B.K. Panigrahi et al. (Eds.): SEMCCO 2012, LNCS 7677, pp. 143–150, 2012.
© Springer-Verlag Berlin Heidelberg 2012
Clustering Algorithm Recommendation:
A Meta-learning Approach
Daniel G. Ferrari and Leandro Nunes de Castro
Natural Computing Laboratory (LCoN)
Mackenzie Presbyterian University,
São Paulo, Brazil
ferrari.dg@gmail.com,
lnunes@mackenzie.br
Abstract. Meta-learning is a technique that aims at understanding what types of
algorithms solve what kinds of problems. Clustering, by contrast, divides a
dataset into groups based on the objects’ similarities without the need of
previous knowledge about the objects’ labels.

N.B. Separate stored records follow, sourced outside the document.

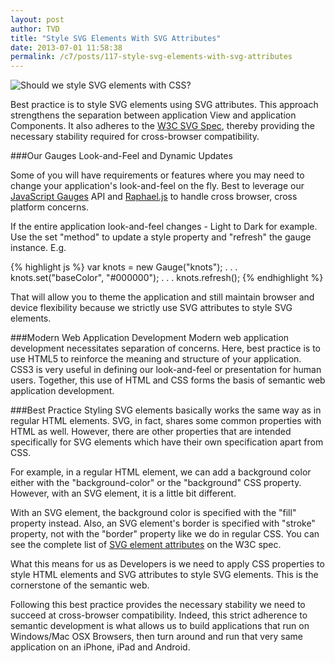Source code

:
 ```yaml
---
layout: post
author: TVD
title: "Style SVG Elements With SVG Attributes"
date: 2013-07-01 11:58:38
permalink: /c7/posts/117-style-svg-elements-with-svg-attributes
---
```


<img src="https://techoctave.com/static/designer-langauges-steampunk.jpg" alt="Should we style SVG elements with CSS?"/>

Best practice is to style SVG elements using SVG attributes. This approach strengthens the separation between application View and application Components. It also adheres to the [W3C SVG Spec][1], thereby providing the necessary stability required for cross-browser compatibility.

###Our Gauges Look-and-Feel and Dynamic Updates

Some of you will have requirements or features where you may need to change your application's look-and-feel on the fly. Best to leverage our [JavaScript Gauges][3] API and [Raphael.js][4] to handle cross browser, cross platform concerns.

If the entire application look-and-feel changes - Light to Dark for example. Use the set "method" to update a style property and "refresh" the gauge instance. E.g.

{% highlight js %}
var knots = new Gauge("knots");
. . .    
knots.set("baseColor", "#000000");
. . .
knots.refresh();
{% endhighlight %}

That will allow you to theme the application and still maintain browser and device flexibility because we strictly use SVG attributes to style SVG elements.

###Modern Web Application Development
Modern web application development necessitates separation of concerns. Here, best practice is to use HTML5 to reinforce the meaning and structure of your application. CSS3 is very useful in defining our look-and-feel or presentation for human users. Together, this use of HTML and CSS forms the basis of semantic web application development.

###Best Practice
Styling SVG elements basically works the same way as in regular HTML elements. SVG, in fact, shares some common properties with HTML as well. However, there are other properties that are intended specifically for SVG elements which have their own specification apart from CSS.

For example, in a regular HTML element, we can add a background color either with the "background-color" or the "background" CSS property. However, with an SVG element, it is a little bit different.

With an SVG element, the background color is specified with the "fill" property instead. Also, an SVG element's border is specified with "stroke" property, not with the "border" property like we do in regular CSS. You can see the complete list of [SVG element attributes][2] on the W3C spec.

What this means for us as Developers is we need to apply CSS properties to style HTML elements and SVG attributes to style SVG elements. This is the cornerstone of the semantic web.

Following this best practice provides the necessary stability we need to succeed at cross-browser compatibility. Indeed, this strict adherence to semantic development is what allows us to build applications that run on Windows/Mac OSX Browsers, then turn around and run that very same application on an iPhone, iPad and Android.




  [1]: http://www.w3.org/TR/SVG/
  [2]: http://www.w3.org/TR/SVG/propidx.html
  [3]: http://techoctave.com/gauges/
  [4]: http://raphaeljs.com/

The present paper proposes the
use of meta-learning to recommend clustering algorithms based on the feature
extraction of unlabelled objects. The features of the clustering problems will be
evaluated along with the ranking of different algorithms so that the meta-
learning system can recommend accurately the best algorithms for a new
problem.
Keywords: clustering, algorithm recommendation, ranking, meta-learning.
1 Introduction
There is currently a huge amount of information represented and stored as data to
posterior analysis [1]. Researchers began to dedicate themselves to the development
of methods to extract knowledge from data; the process of applying these methods is
known as data mining [2]. Nowadays, data mining tools are characterized by a variety
of algorithms able to solve each one of the many data mining tasks. However, this
process suffers from the lack of guidelines to select the best algorithm to solve a given
data mining problem [3].
The meta-learning field has as objective to find which problem features contribute
to a better or worse performance of an algorithm [4], and, from this, recommend the
most appropriate algorithm for solving a given problem [3]. To reach this objective,
meta-learning builds two key sets: (1) Meta-attributes: the set of features that is
common to several instances of a class of problems, such as the number of objects
and the number of binary attributes, among others; (2) Ranking: the set with rank
positions, based on a performance evaluation, of several algorithms applied to the
same problems. From these two sets it is created a model to recommend the ranking
of the algorithms when applied to other problems, not used for training, based on the
meta-attributes proposed.